As we know, the “free lunch” for sequential algorithms provided by the increase of processor frequencies is over  [41] , we have to go parallel. But the “free lunch” is also over for many automatic or implicit adaption strategies between codes and platforms: e.g the best cache strategies can't help applications that accesses memory randomly, or algorithms written for “simple” CPU (von Neumann model) have to be adapted substantially to run efficiently on vector units.

The communication bottleneck.

Communication and processing capacities evolve at a different pace, thus the communication bottleneck is always narrowing. An efficient data management is becoming more and more crucial.

Not many implicit data models have yet found their place in the HPC domain, because of a simple observation: latency issues easily kill the performance of such tools. In the best case, they will be able to hide latency by doing some intelligent caching and delayed updating. But they can never hide the bottleneck for bandwidth.

HPC was previously able to cope with the communication bottleneck by using an explicit model of communication, namely MPI. It has the advantage of imposing explicit points in code where some guarantees about the state of data can be given. It has the clear disadvantage that coherence of data between different participating entities is difficult to manage and is completely left to the programmer.

Here, our approach is and will be to timely request explicit actions (like MPI) that mark the availability of (or need for) data. Such explicit actions ease the coordination between tasks (coherence management) and allow the platform underneath the program to perform a proactive resource management.

Models of interdependence and consistency.

Interdependence of data between different tasks of an application and components of hardware will be crucial to ensure that developments will possibly scale on the ever diverging architectures. We have up to now presented such models (PRO, DHO, ORWL) and their implementations, and proved their validity for the context of SPMD-type algorithms.

Over the next years we will have to enlarge their spectrum of application. On the algorithm side we will have to move to heterogeneous computations combining different types of tasks in one application. For the architectures we will have to take into account the fact of increased heterogeneity, processors of different speed, multi-cores, accelerators (FPU, GPU, vector units), communication links of different bandwidth and latency, memory and generally storage capacity of different size, speed and access characteristics. The first implementations using ORWL in that context look particularly promising.

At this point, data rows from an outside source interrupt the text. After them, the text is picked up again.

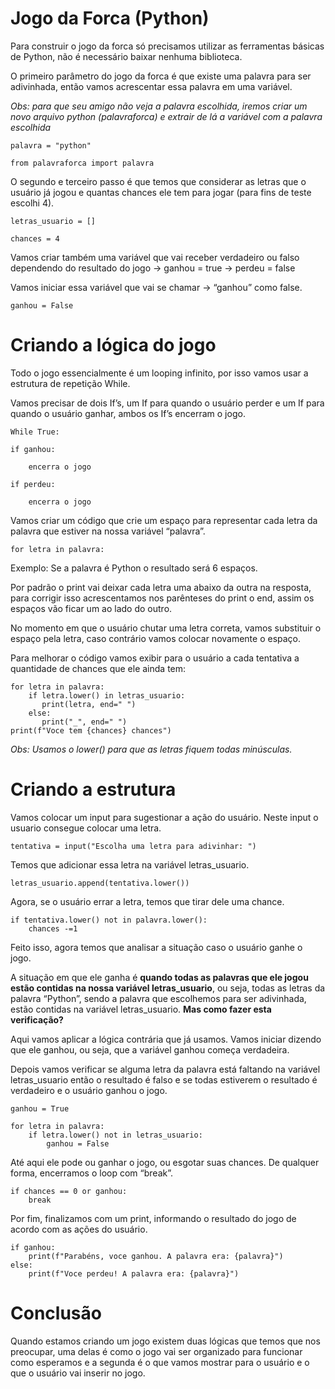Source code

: # Jogo da Forca (Python)
Para construir o jogo da forca só precisamos utilizar as ferramentas básicas de Python, não é necessário baixar nenhuma biblioteca.

O primeiro parâmetro do jogo da forca é que existe uma palavra para ser adivinhada, então vamos acrescentar essa palavra em uma variável.

_Obs: para que seu amigo não veja a palavra escolhida, iremos criar um novo arquivo python (palavraforca) e extrair de lá a variável com a palavra escolhida_

    palavra = "python"

    from palavraforca import palavra

O segundo e terceiro passo é que temos que considerar as letras que o usuário já jogou e quantas chances ele tem para jogar (para fins de teste escolhi 4).

    letras_usuario = []

    chances = 4

Vamos criar também uma variável que vai receber verdadeiro ou falso dependendo do resultado do jogo -> ganhou = true -> perdeu = false

Vamos iniciar essa variável que vai se chamar -> “ganhou” como false.

    ganhou = False

# Criando a lógica do jogo

Todo o jogo essencialmente é um looping infinito, por isso vamos usar a estrutura de repetição While.

Vamos precisar de dois If’s, um If para quando o usuário perder e um If para quando o usuário ganhar, ambos os If’s encerram o jogo.

    While True:
  
    if ganhou:

        encerra o jogo

    if perdeu:

        encerra o jogo
        
Vamos criar um código que crie um espaço para representar cada letra da palavra que estiver na nossa variável “palavra”.

    for letra in palavra:

Exemplo: Se a palavra é Python o resultado será 6 espaços.

Por padrão o print vai deixar cada letra uma abaixo da outra na resposta, para corrigir isso acrescentamos nos parênteses do print o end, assim os espaços vão ficar um ao lado do outro.

No momento em que o usuário chutar uma letra correta, vamos substituir o espaço pela letra, caso contrário vamos colocar novamente o espaço.

Para melhorar o código vamos exibir para o usuário a cada tentativa a quantidade de chances que ele ainda tem:

    for letra in palavra:
        if letra.lower() in letras_usuario:
           print(letra, end=" ")
        else:
           print("_", end=" ")
    print(f"Voce tem {chances} chances")
  
_Obs: Usamos o lower() para que as letras fiquem todas minúsculas._

# Criando a estrutura
Vamos colocar um input para sugestionar a ação do usuário. Neste input o usuario consegue colocar uma letra.

    tentativa = input("Escolha uma letra para adivinhar: ")

Temos que adicionar essa letra na variável letras_usuario.

    letras_usuario.append(tentativa.lower())

Agora, se o usuário errar a letra, temos que tirar dele uma chance.

    if tentativa.lower() not in palavra.lower():
        chances -=1

Feito isso, agora temos que analisar a situação caso o usuário ganhe o jogo.

A situação em que ele ganha é **quando todas as palavras que ele jogou estão contidas na nossa variável letras_usuario**, ou seja, todas as letras da palavra “Python”, sendo a palavra que escolhemos para ser adivinhada, estão contidas na variável letras_usuario. **Mas como fazer esta verificação?**

Aqui vamos aplicar a lógica contrária que já usamos. Vamos iniciar dizendo que ele ganhou, ou seja, que a variável ganhou começa verdadeira.

Depois vamos verificar se alguma letra da palavra está faltando na variável letras_usuario então o resultado é falso e se todas estiverem o resultado é verdadeiro e o usuário ganhou o jogo.

    ganhou = True

    for letra in palavra:
        if letra.lower() not in letras_usuario:
            ganhou = False

Até aqui ele pode ou ganhar o jogo, ou esgotar suas chances. De qualquer forma, encerramos o loop com “break”.

    if chances == 0 or ganhou:
        break
    
Por fim, finalizamos com um print, informando o resultado do jogo de acordo com as ações do usuário.

    if ganhou:
        print(f"Parabéns, voce ganhou. A palavra era: {palavra}")
    else:
        print(f"Voce perdeu! A palavra era: {palavra}")

# Conclusão
Quando estamos criando um jogo existem duas lógicas que temos que nos preocupar, uma delas é como o jogo vai ser organizado para funcionar como esperamos e a segunda é o que vamos mostrar para o usuário e o que o usuário vai inserir no jogo.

The models themselves will have to evolve to be better suited for more types of applications, such that they allow for a more fine-grained partial locking and access of objects. They should handle e.g collaborative editing or the modification of just some fields in a data structure. This work has already started with DHO which allows the locking of data ranges inside an object. But a more structured approach would certainly be necessary here to be usable more comfortably in applications.

Algorithmic paradigms

Concerning asynchronous algorithms, we have developed several versions of implementations, allowing us to precisely study the impact of our design choices. However, we are still convinced that improvements are possible, especially concerning the global convergence detection strategies. Typically, the way that detection is performed must take into account the architecture of the parallel system. We have observed that switching between asynchronous and synchronous iterations during the process can be better on small/middle size systems with high performance networks whereas a completely asynchronous process should be used on (very) large systems or with low performance networks. We are currently working on the design of a generic and non-intrusive way of implementing such a procedure in any parallel iterative algorithm.

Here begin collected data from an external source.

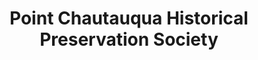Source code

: ---
layout: repo
title: "Point Chautauqua Historical Preservation Society"
id: 20071
permalink: repos/20071/
---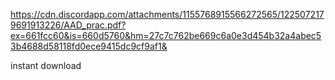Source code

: https://cdn.discordapp.com/attachments/1155768915566272565/1225072179691913226/AAD_prac.pdf?ex=661fcc60&is=660d5760&hm=27c7c762be669c6a0e3d454b32a4abec53b4688d58118fd0ece9415dc9cf9af1&





instant download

Also, we would like to compare other variants of asynchronous algorithms, such as waveform relaxation. In that context, computations are not performed for each time step of the simulation but for an entire time interval. Then, the evolutions of the elements at the frontiers between processors sub-domains are exchanged in an asynchronous way. Although we have already studied such schemes in the past, we would like to evaluate how they behave on recent architectures, and how the models and software for data consistency mentioned above can be helpful in that context.

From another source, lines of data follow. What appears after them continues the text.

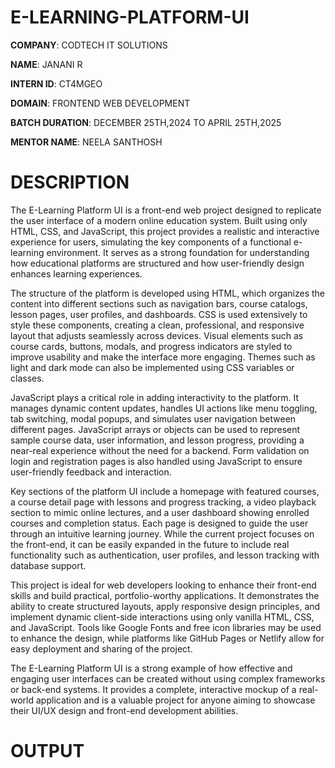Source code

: # E-LEARNING-PLATFORM-UI

**COMPANY**: CODTECH IT SOLUTIONS

**NAME**: JANANI R

**INTERN ID**: CT4MGEO

**DOMAIN**: FRONTEND WEB DEVELOPMENT

**BATCH DURATION**: DECEMBER 25TH,2024 TO APRIL 25TH,2025

**MENTOR NAME**: NEELA SANTHOSH

# DESCRIPTION

The E-Learning Platform UI is a front-end web project designed to replicate the user interface of a modern online education system. Built using only HTML, CSS, and JavaScript, this project provides a realistic and interactive experience for users, simulating the key components of a functional e-learning environment. It serves as a strong foundation for understanding how educational platforms are structured and how user-friendly design enhances learning experiences.

The structure of the platform is developed using HTML, which organizes the content into different sections such as navigation bars, course catalogs, lesson pages, user profiles, and dashboards. CSS is used extensively to style these components, creating a clean, professional, and responsive layout that adjusts seamlessly across devices. Visual elements such as course cards, buttons, modals, and progress indicators are styled to improve usability and make the interface more engaging. Themes such as light and dark mode can also be implemented using CSS variables or classes.

JavaScript plays a critical role in adding interactivity to the platform. It manages dynamic content updates, handles UI actions like menu toggling, tab switching, modal popups, and simulates user navigation between different pages. JavaScript arrays or objects can be used to represent sample course data, user information, and lesson progress, providing a near-real experience without the need for a backend. Form validation on login and registration pages is also handled using JavaScript to ensure user-friendly feedback and interaction.

Key sections of the platform UI include a homepage with featured courses, a course detail page with lessons and progress tracking, a video playback section to mimic online lectures, and a user dashboard showing enrolled courses and completion status. Each page is designed to guide the user through an intuitive learning journey. While the current project focuses on the front-end, it can be easily expanded in the future to include real functionality such as authentication, user profiles, and lesson tracking with database support.

This project is ideal for web developers looking to enhance their front-end skills and build practical, portfolio-worthy applications. It demonstrates the ability to create structured layouts, apply responsive design principles, and implement dynamic client-side interactions using only vanilla HTML, CSS, and JavaScript. Tools like Google Fonts and free icon libraries may be used to enhance the design, while platforms like GitHub Pages or Netlify allow for easy deployment and sharing of the project.

The E-Learning Platform UI is a strong example of how effective and engaging user interfaces can be created without using complex frameworks or back-end systems. It provides a complete, interactive mockup of a real-world application and is a valuable project for anyone aiming to showcase their UI/UX design and front-end development abilities.

# OUTPUT



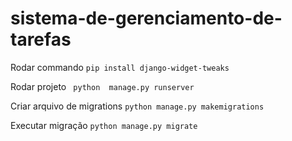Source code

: # sistema-de-gerenciamento-de-tarefas

Rodar commando
`pip install django-widget-tweaks`

Rodar projeto
 ` python  manage.py runserver`

Criar arquivo de migrations
`python manage.py makemigrations` 

Executar migração
`python manage.py migrate`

Cost models and accelerators

We have already designed some models that relate computation power and energy consumption. Our next goal is to design and implement an auto-tuning system that controls the application according to user defined optimization criteria (computation and/or energy performance). This implies the insertion of multi-schemes and/or multi-kernels into the application such that it will able to adapt its behavior to the requirements.